I'm quite proud of myself with how Sunday started out. Master and I have spoken a lot about what we enjoy, visually, physically, etc (communication is key, after all), and so when I put together a "surprise" outfit for him I was pretty sure it was going to have the desired effects.
What do you know, it did. <3
It was a short christmas-y kind of dress that buttons all the way down the front, white thigh highs and heels I had to buy on my way to the airport because I couldn't find any >.> I didn't even have to ask and Master kept his eyes closed until I was standing in front of him, his reaction was worth every penny =D
After his initial reaction wore off the rope came out. He took his time tying me up and I reveled in every minute of it. Securing my arms behind my back he had me lay down on the couch and with quite a bit of length from my wrists to my ankles he tied both points up. The rope was snug the resistance was wonderful <3 I was wet and squirmy before anything else happened. I'd wanted to be tied up for Years, and this was a nice introduction to being restrained with -just- rope. The feel of it against my skin is so nice I'm almost tempted to go out and buy some and start practicing tying myself into a simple rope dress.
Out came a camera and the egg - I swear Master never misses a chance to drive me bonkers with that damned thing. (Heck, the egg might've come into play before the rope, things get kinda blurry once Master's in charge ^^; ). If the camera wasn't embarrassing enough he also started using a video camera, which had an effect I wasn't entirely expecting - it made me even hornier than I already was. At this point the sensations and actions all kind of glopped together, and forget trying to watch the video to jog my memory, Master played back some (or all) of what he recorded after the fact and I couldn't bring myself to watch it then.
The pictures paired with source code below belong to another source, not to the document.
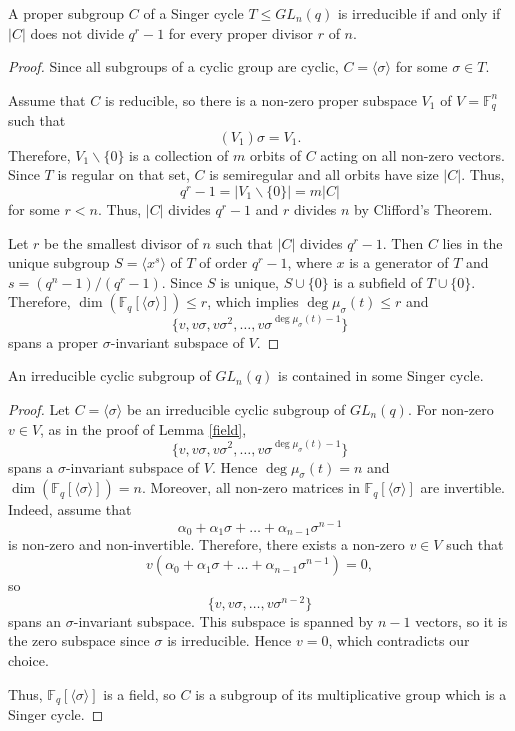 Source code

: \begin{Lem}\label{irrsub}
A proper subgroup $C$ of a Singer cycle $T \le GL_n(q)$ is irreducible if and only if $|C|$ does not divide $q^r-1$ for every proper divisor $r$ of $n$. 
\end{Lem}
\begin{proof}
Since all subgroups of a cyclic group are cyclic, $C=\langle \sigma \rangle$ for some $\sigma \in T.$

Assume that $C$ is reducible, so there is a non-zero proper  subspace $V_1$ of $V=\mathbb{F}_q^n$ such that $$(V_1)\sigma=V_1.$$ Therefore, $V_1 \backslash \{0\}$ is a collection of $m$ orbits of $C$ acting on all non-zero vectors. Since $T$ is regular on that set, $C$ is semiregular and all orbits have size $|C|.$ Thus, $$q^r-1 =|V_1 \backslash \{0\}|=m|C|$$ for some  $r<n$. Thus, $|C|$ divides $q^r-1$ and $r$ divides $n$ by Clifford's Theorem. 

Let $r$ be the smallest divisor of $n$ such that $|C|$ divides $q^r-1.$ Then $C$ lies in the unique subgroup $S=\langle x^s \rangle$ of $T$ of order $q^r-1$, where $x$ is a generator of $T$ and $s=(q^n-1)/(q^r-1).$ Since $S$ is  unique, $S \cup \{0\}$ is a subfield of $T \cup \{0\}$. Therefore, $\dim (\mathbb{F}_q[\langle \sigma \rangle]) \le r$, which implies $\deg \mu_{\sigma}(t) \le r$ and  
$$\{v,v\sigma,v\sigma^2, \ldots, v\sigma^{\deg{\mu_{\sigma}(t)}-1}\}$$
spans a proper $\sigma$-invariant subspace of $V.$
\end{proof}



\begin{Lem}\label{semis}
An irreducible cyclic subgroup  of $GL_n(q)$ is  contained in some Singer cycle. %
\end{Lem}
\begin{proof}
Let $C=\langle \sigma \rangle$ be an irreducible cyclic subgroup  of $GL_n(q)$. For  non-zero $v \in V$,  as in the proof of Lemma \ref{field}, $$\{v,v\sigma,v\sigma^2, \ldots, v\sigma^{\deg{\mu_{\sigma}(t)}-1}\}$$
spans a $\sigma$-invariant subspace of $V.$ Hence $\deg{\mu_{\sigma}(t)}=n$ and
$\dim (\mathbb{F}_q[\langle \sigma \rangle])=n.$   Moreover, all non-zero matrices in $\mathbb{F}_q[\langle \sigma \rangle]$ are invertible. Indeed,
assume that $$\alpha_0 + \alpha_1 \sigma + \ldots + \alpha_{n-1}\sigma^{n-1}$$
is non-zero and non-invertible. Therefore, there exists a non-zero $v \in V$ such that 
$$v(\alpha_0 + \alpha_1 \sigma + \ldots + \alpha_{n-1}\sigma^{n-1})=0,$$
so $$\{v, v \sigma, \ldots , v\sigma^{n-2}\}$$ 
spans an $\sigma$-invariant subspace. This subspace is spanned by $n-1$ vectors, so it is the zero subspace since $\sigma$ is irreducible. Hence $v=0$, which  contradicts  our choice.   


Thus, $\mathbb{F}_q[\langle \sigma \rangle]$ is a field, so $C$ is a subgroup of its multiplicative group which is a Singer cycle.
\end{proof}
I doubt I'd have much better luck now ^^;
The session was, I think, the shortest one we'd had up to that point (and possibly the entire weekend), but it was pretty intense. At least on my end, with the cameras and rope and such. I can close my eyes and see bits and pieces as short clips and pictures in my mind, I can hear his voice slipping in and out of the mewling moans and gasps he demands from my body. It's exhausting and I cling to him after each session like a tired swimmer, finding reprieve after treading water for hours.
And for the first time in my life, I feel whole. Completed not just by the man I trust and love, but by the moments and desires we share. There's no sense of wrong, or unnatural - rather it's a feeling that things are as they are. Right and proper and working as intended.